# Records
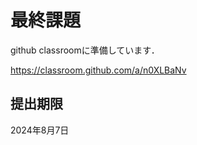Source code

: # 最終課題


github classroomに準備しています．　　

https://classroom.github.com/a/n0XLBaNv

## 提出期限

2024年8月7日


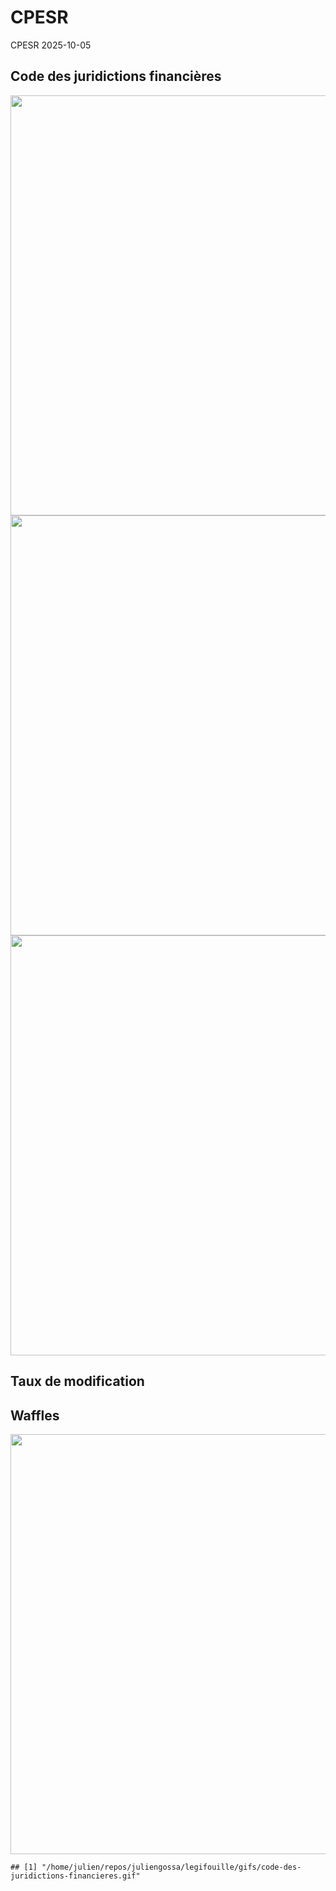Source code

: CPESR
================
CPESR
2025-10-05

## Code des juridictions financières

<img src="/home/julien/repos/juliengossa/legifouille/codes/code-des-juridictions-financieres/legifouille-code_files/figure-gfm/versions-1.png" width="672" />

<img src="/home/julien/repos/juliengossa/legifouille/codes/code-des-juridictions-financieres/legifouille-code_files/figure-gfm/modifications-1.png" width="672" />
<img src="/home/julien/repos/juliengossa/legifouille/codes/code-des-juridictions-financieres/legifouille-code_files/figure-gfm/taille_modifications-1.png" width="672" />

## Taux de modification

## Waffles

<img src="/home/julien/repos/juliengossa/legifouille/codes/code-des-juridictions-financieres/legifouille-code_files/figure-gfm/unnamed-chunk-4-1.png" width="672" />

    ## [1] "/home/julien/repos/juliengossa/legifouille/gifs/code-des-juridictions-financieres.gif"
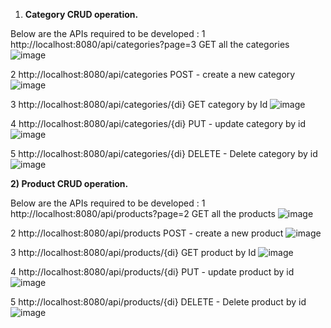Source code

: 1) **Category CRUD operation.**

Below are the APIs required to be developed :
1 http://localhost:8080/api/categories?page=3   GET all the categories
![image](https://github.com/user-attachments/assets/4fc8eba6-2dfa-4637-8e8b-e3b2547f0f72)

2 http://localhost:8080/api/categories          POST - create a new category
![image](https://github.com/user-attachments/assets/8c6e654c-331c-4239-9ac7-d5166bfa3a60)

3 http://localhost:8080/api/categories/{di}     GET category by Id
![image](https://github.com/user-attachments/assets/f6c02548-9e76-410d-9769-911513c5ae56)

4 http://localhost:8080/api/categories/{di}     PUT - update category by id
![image](https://github.com/user-attachments/assets/3c015ba2-4f0a-4aaf-8096-ce501b44d6ee)

5 http://localhost:8080/api/categories/{di}     DELETE - Delete category by id
![image](https://github.com/user-attachments/assets/1ca96233-9cd7-450b-8ec3-9483e298c2db)

 
**2) Product CRUD operation.**

Below are the APIs required to be developed :
1 http://localhost:8080/api/products?page=2     GET all the products
![image](https://github.com/user-attachments/assets/2ffa729e-e3c0-44d9-9de4-3c02d96b3f72)

2 http://localhost:8080/api/products            POST - create a new product
![image](https://github.com/user-attachments/assets/42121620-6bea-4c54-a9a4-cccb713ba286)

3 http://localhost:8080/api/products/{di}       GET product by Id
![image](https://github.com/user-attachments/assets/6c796d98-241a-41ba-ab75-a9d4969b6687)

4 http://localhost:8080/api/products/{di}       PUT - update product by id
![image](https://github.com/user-attachments/assets/578e31c8-89e2-4e4d-b5b5-00a3ebd3e79c)

5 http://localhost:8080/api/products/{di}       DELETE - Delete product by id
![image](https://github.com/user-attachments/assets/032533f5-4d86-424f-b272-eadb2786c12d)

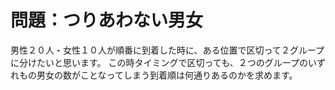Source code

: # 問題：つりあわない男女

男性２０人・女性１０人が順番に到着した時に、ある位置で区切って２グループに分けたいと思います。
この時タイミングで区切っても、２つのグループのいずれもの男女の数がことなってしまう到着順は何通りあるのかを求めます。
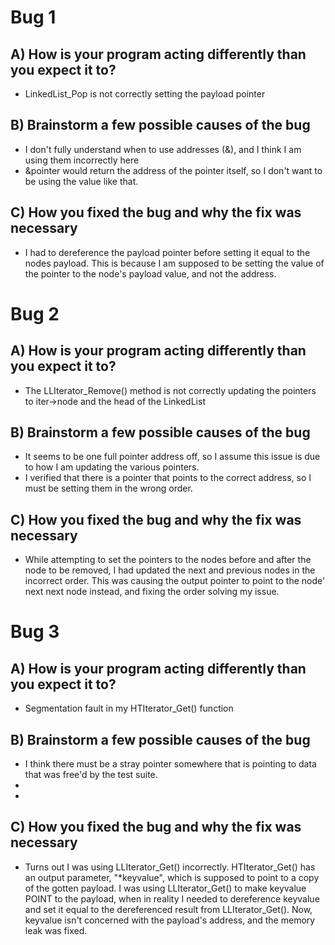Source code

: # Bug 1

## A) How is your program acting differently than you expect it to?
- LinkedList_Pop is not correctly setting the payload pointer

## B) Brainstorm a few possible causes of the bug
- I don't fully understand when to use addresses (&), and I think I am using them incorrectly here
- &pointer would return the address of the pointer itself, so I don't want to be using the value like that.

## C) How you fixed the bug and why the fix was necessary
- I had to dereference the payload pointer before setting it equal to the nodes payload. This is because I am supposed to be setting the value of the pointer to the node's payload value, and not the address.


# Bug 2

## A) How is your program acting differently than you expect it to?
- The LLIterator_Remove() method is not correctly updating the pointers to iter->node and the head of the LinkedList

## B) Brainstorm a few possible causes of the bug
- It seems to be one full pointer address off, so I assume this issue is due to how I am updating the various pointers.
- I verified that there is a pointer that points to the correct address, so I must be setting them in the wrong order.

## C) How you fixed the bug and why the fix was necessary
- While attempting to set the pointers to the nodes before and after the node to be removed, I had
updated the next and previous nodes in the incorrect order. This was causing the output pointer to point
to the node' next next node instead, and fixing the order solving my issue.


# Bug 3

## A) How is your program acting differently than you expect it to?
- Segmentation fault in my HTIterator_Get() function

## B) Brainstorm a few possible causes of the bug
- I think there must be a stray pointer somewhere that is pointing to data that was free'd by the test suite.
- 
- 

## C) How you fixed the bug and why the fix was necessary
- Turns out I was using LLIterator_Get() incorrectly. HTIterator_Get() has an output parameter, "*keyvalue", which is supposed to point to a copy of the gotten payload. I was using LLIterator_Get() to make keyvalue POINT to the payload, when in reality I needed to dereference keyvalue and set it equal to the dereferenced result from LLIterator_Get(). Now, keyvalue isn't concerned with the payload's address, and the memory leak was fixed.
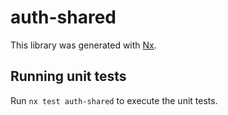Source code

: # auth-shared

This library was generated with [Nx](https://nx.dev).

## Running unit tests

Run `nx test auth-shared` to execute the unit tests.
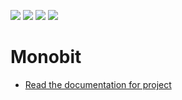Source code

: ![](../../workflows/gds/badge.svg) ![](../../workflows/docs/badge.svg) ![](../../workflows/test/badge.svg) ![](../../workflows/fpga/badge.svg)

# Monobit

- [Read the documentation for project](docs/info.md)
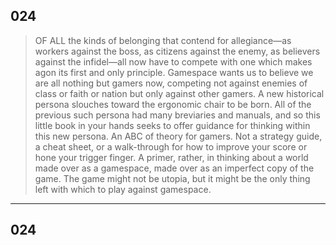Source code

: ## 024
>  OF ALL the kinds of belonging that contend for allegiance—as workers against the boss, as citizens against the enemy, as believers against the infidel—all now have to compete with one which makes agon its first and only principle. Gamespace wants us to believe we are all nothing but gamers now, competing not against enemies of class or faith or nation but only against other gamers. A new historical persona slouches toward the ergonomic chair to be born. All of the previous such persona had many breviaries and manuals, and so this little book in your hands seeks to offer guidance for thinking within this new persona. An ABC of theory for gamers. Not a strategy guide, a cheat sheet, or a walk-through for how to improve your score or hone your trigger finger. A primer, rather, in thinking about a world made over as a gamespace, made over as an imperfect copy of the game. The game might not be utopia, but it might be the only thing left with which to play against gamespace.

---

## 024

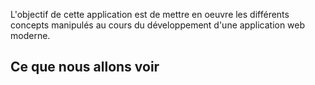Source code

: L'objectif de cette application est de mettre en oeuvre les différents concepts manipulés au cours du développement d'une application web moderne.

## Ce que nous allons voir

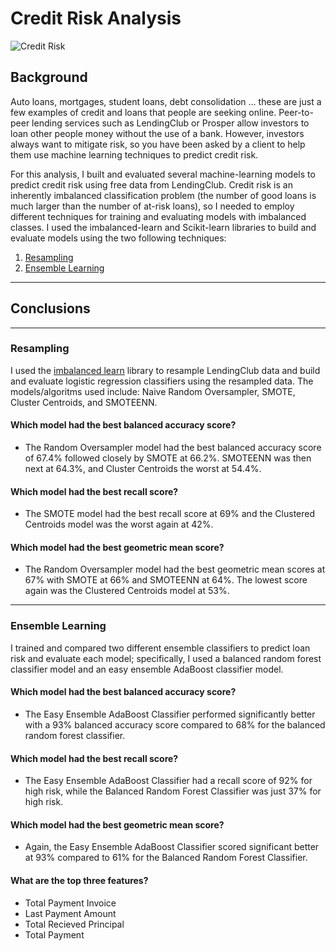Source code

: # Credit Risk Analysis

![Credit Risk](Images/credit-risk.jpg)

## Background

Auto loans, mortgages, student loans, debt consolidation ... these are just a few examples of credit and loans that people are seeking online. Peer-to-peer lending services such as LendingClub or Prosper allow investors to loan other people money without the use of a bank. However, investors always want to mitigate risk, so you have been asked by a client to help them use machine learning techniques to predict credit risk.

For this analysis, I built and evaluated several machine-learning models to predict credit risk using free data from LendingClub. Credit risk is an inherently imbalanced classification problem (the number of good loans is much larger than the number of at-risk loans), so I needed to employ different techniques for training and evaluating models with imbalanced classes. I used the imbalanced-learn and Scikit-learn libraries to build and evaluate models using the two following techniques:

1. [Resampling](#Resampling)
2. [Ensemble Learning](#Ensemble-Learning)

---

## Conclusions

---

### Resampling

I used the [imbalanced learn](https://imbalanced-learn.readthedocs.io) library to resample LendingClub data and build and evaluate logistic regression classifiers using the resampled data. The models/algoritms used include: Naive Random Oversampler, SMOTE, Cluster Centroids, and SMOTEENN. 

#### Which model had the best balanced accuracy score?
- The Random Oversampler model had the best balanced accuracy score of 67.4% followed closely by SMOTE at 66.2%. SMOTEENN was then next at 64.3%, and Cluster Centroids the worst at 54.4%.

#### Which model had the best recall score?
- The SMOTE model had the best recall score at 69% and the Clustered Centroids model was the worst again at 42%.

#### Which model had the best geometric mean score?
- The Random Oversampler model had the best geometric mean scores at 67% with SMOTE at 66% and SMOTEENN at 64%. The lowest score again was the Clustered Centroids model at 53%.

---

### Ensemble Learning

I trained and compared two different ensemble classifiers to predict loan risk and evaluate each model; specifically, I used a balanced random forest classifier model and an easy ensemble AdaBoost classifier model.


#### Which model had the best balanced accuracy score?
- The Easy Ensemble AdaBoost Classifier performed significantly better with a 93% balanced accuracy score compared to 68% for the balanced random forest classifier.

#### Which model had the best recall score?
- The Easy Ensemble AdaBoost Classifier had a recall score of 92% for high risk, while the Balanced Random Forest Classifier was just 37% for high risk.

#### Which model had the best geometric mean score?
- Again, the Easy Ensemble AdaBoost Classifier scored significant better at 93% compared to 61% for the Balanced Random Forest Classifier.

#### What are the top three features?
- Total Payment Invoice
- Last Payment Amount
- Total Recieved Principal
- Total Payment

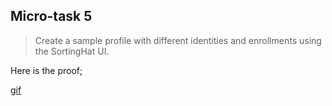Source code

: ## Micro-task 5

> Create a sample profile with different identities and enrollments using the SortingHat UI.

Here is the proof;

[gif](https://user-images.githubusercontent.com/45284829/113308059-b2424200-92fd-11eb-9c6d-d9aeb88b50c4.gif)
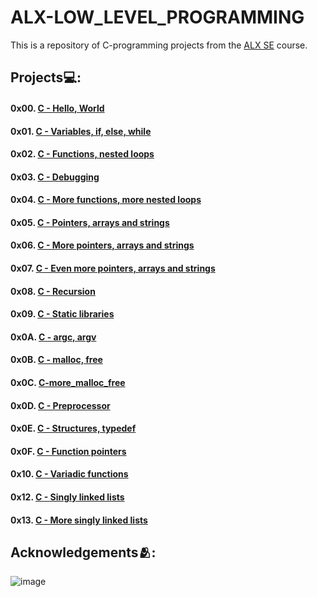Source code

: # **ALX-LOW_LEVEL_PROGRAMMING**
This is a repository of C-programming projects from the [ALX SE](https://www.alxafrica.com/software-engineering/) course.

## Projects💻:
#### 0x00. [C - Hello, World](https://github.com/codenvibes/alx-low_level_programming/tree/master/0x00-hello_world)
#### 0x01. [C - Variables, if, else, while](https://github.com/codenvibes/alx-low_level_programming/tree/master/0x01-variables_if_else_while)
#### 0x02. [C - Functions, nested loops](https://github.com/codenvibes/alx-low_level_programming/tree/master/0x02-functions_nested_loops)
#### 0x03. [C - Debugging](https://github.com/codenvibes/alx-low_level_programming/tree/master/0x03-debugging)
#### 0x04. [C - More functions, more nested loops](https://github.com/codenvibes/alx-low_level_programming/tree/master/0x04-more_functions_nested_loops)
#### 0x05. [C - Pointers, arrays and strings](https://github.com/codenvibes/alx-low_level_programming/tree/master/0x05-pointers_arrays_strings)
#### 0x06. [C - More pointers, arrays and strings](https://github.com/codenvibes/alx-low_level_programming/tree/master/0x06-pointers_arrays_strings)
#### 0x07. [C - Even more pointers, arrays and strings]()
#### 0x08. [C - Recursion]()
#### 0x09. [C - Static libraries]()
#### 0x0A. [C - argc, argv]()
#### 0x0B. [C - malloc, free]()
#### 0x0C. [C-more_malloc_free]()
#### 0x0D. [C - Preprocessor]()
#### 0x0E. [C - Structures, typedef]()
#### 0x0F. [C - Function pointers]()
#### 0x10. [C - Variadic functions]()
#### 0x12. [C - Singly linked lists]()
#### 0x13. [C - More singly linked lists]()

## Acknowledgements🫂:

![image](https://user-images.githubusercontent.com/89413184/229805677-aca2f974-3cae-4696-83ad-5f2cd1b96264.png)
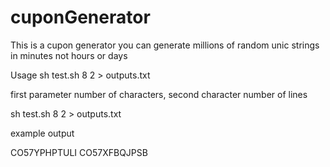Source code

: # cuponGenerator
This is a cupon generator you can generate millions of random unic strings in minutes not hours or days

Usage sh test.sh 8 2 > outputs.txt

first parameter number of characters, second character number of lines

sh test.sh 8 2 > outputs.txt

example output

CO57YPHPTULI
CO57XFBQJPSB
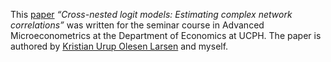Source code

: This [paper](https://github.com/thornoe/Cross-Nested_Logit_Model/raw/master/latex/main.pdf) *“Cross-nested logit models: Estimating complex network correlations”* was written for the seminar course in Advanced Microeconometrics at the Department of Economics at UCPH. The paper is authored by [Kristian Urup Olesen Larsen](https://github.com/Kristianuruplarsen) and myself. 
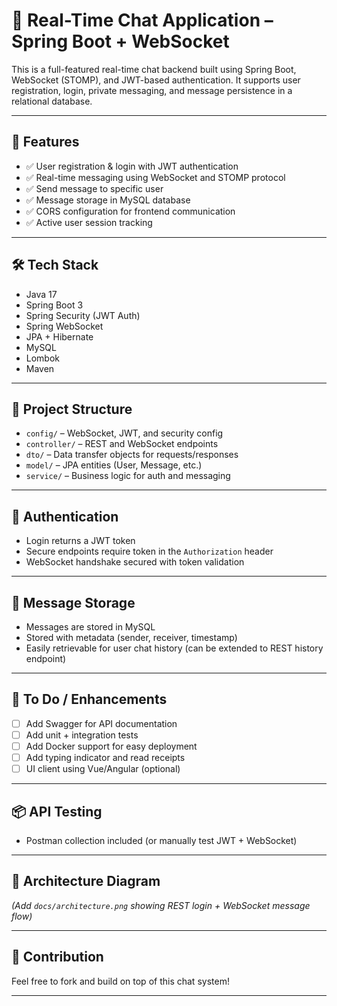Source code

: # 💬 Real-Time Chat Application – Spring Boot + WebSocket

This is a full-featured real-time chat backend built using Spring Boot, WebSocket (STOMP), and JWT-based authentication. It supports user registration, login, private messaging, and message persistence in a relational database.

---

## 🚀 Features
- ✅ User registration & login with JWT authentication
- ✅ Real-time messaging using WebSocket and STOMP protocol
- ✅ Send message to specific user
- ✅ Message storage in MySQL database
- ✅ CORS configuration for frontend communication
- ✅ Active user session tracking

---

## 🛠️ Tech Stack
- Java 17
- Spring Boot 3
- Spring Security (JWT Auth)
- Spring WebSocket
- JPA + Hibernate
- MySQL
- Lombok
- Maven

---

## 📁 Project Structure
- `config/` – WebSocket, JWT, and security config
- `controller/` – REST and WebSocket endpoints
- `dto/` – Data transfer objects for requests/responses
- `model/` – JPA entities (User, Message, etc.)
- `service/` – Business logic for auth and messaging

---

## 🔐 Authentication
- Login returns a JWT token
- Secure endpoints require token in the `Authorization` header
- WebSocket handshake secured with token validation

---

## 💾 Message Storage
- Messages are stored in MySQL
- Stored with metadata (sender, receiver, timestamp)
- Easily retrievable for user chat history (can be extended to REST history endpoint)

---

## 🧪 To Do / Enhancements
- [ ] Add Swagger for API documentation
- [ ] Add unit + integration tests
- [ ] Add Docker support for easy deployment
- [ ] Add typing indicator and read receipts
- [ ] UI client using Vue/Angular (optional)

---

## 📦 API Testing
- Postman collection included (or manually test JWT + WebSocket)

---

## 🧠 Architecture Diagram
*(Add `docs/architecture.png` showing REST login + WebSocket message flow)*

---

## 🤝 Contribution
Feel free to fork and build on top of this chat system!

---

# Work instruction
In the listing above, find the line containing "first parameter number" and the line containing "## 🧠 Architecture Diagram". Print those two lines and every line between them exactly, with no pictures.

# Final answer
first parameter number of characters, second character number of lines

sh test.sh 8 2 > outputs.txt

example output

CO57YPHPTULI
CO57XFBQJPSB
Source code

: This [paper](https://github.com/thornoe/Cross-Nested_Logit_Model/raw/master/latex/main.pdf) *“Cross-nested logit models: Estimating complex network correlations”* was written for the seminar course in Advanced Microeconometrics at the Department of Economics at UCPH. The paper is authored by [Kristian Urup Olesen Larsen](https://github.com/Kristianuruplarsen) and myself. 
Source code

: # 💬 Real-Time Chat Application – Spring Boot + WebSocket

This is a full-featured real-time chat backend built using Spring Boot, WebSocket (STOMP), and JWT-based authentication. It supports user registration, login, private messaging, and message persistence in a relational database.

---

## 🚀 Features
- ✅ User registration & login with JWT authentication
- ✅ Real-time messaging using WebSocket and STOMP protocol
- ✅ Send message to specific user
- ✅ Message storage in MySQL database
- ✅ CORS configuration for frontend communication
- ✅ Active user session tracking

---

## 🛠️ Tech Stack
- Java 17
- Spring Boot 3
- Spring Security (JWT Auth)
- Spring WebSocket
- JPA + Hibernate
- MySQL
- Lombok
- Maven

---

## 📁 Project Structure
- `config/` – WebSocket, JWT, and security config
- `controller/` – REST and WebSocket endpoints
- `dto/` – Data transfer objects for requests/responses
- `model/` – JPA entities (User, Message, etc.)
- `service/` – Business logic for auth and messaging

---

## 🔐 Authentication
- Login returns a JWT token
- Secure endpoints require token in the `Authorization` header
- WebSocket handshake secured with token validation

---

## 💾 Message Storage
- Messages are stored in MySQL
- Stored with metadata (sender, receiver, timestamp)
- Easily retrievable for user chat history (can be extended to REST history endpoint)

---

## 🧪 To Do / Enhancements
- [ ] Add Swagger for API documentation
- [ ] Add unit + integration tests
- [ ] Add Docker support for easy deployment
- [ ] Add typing indicator and read receipts
- [ ] UI client using Vue/Angular (optional)

---

## 📦 API Testing
- Postman collection included (or manually test JWT + WebSocket)

---

## 🧠 Architecture Diagram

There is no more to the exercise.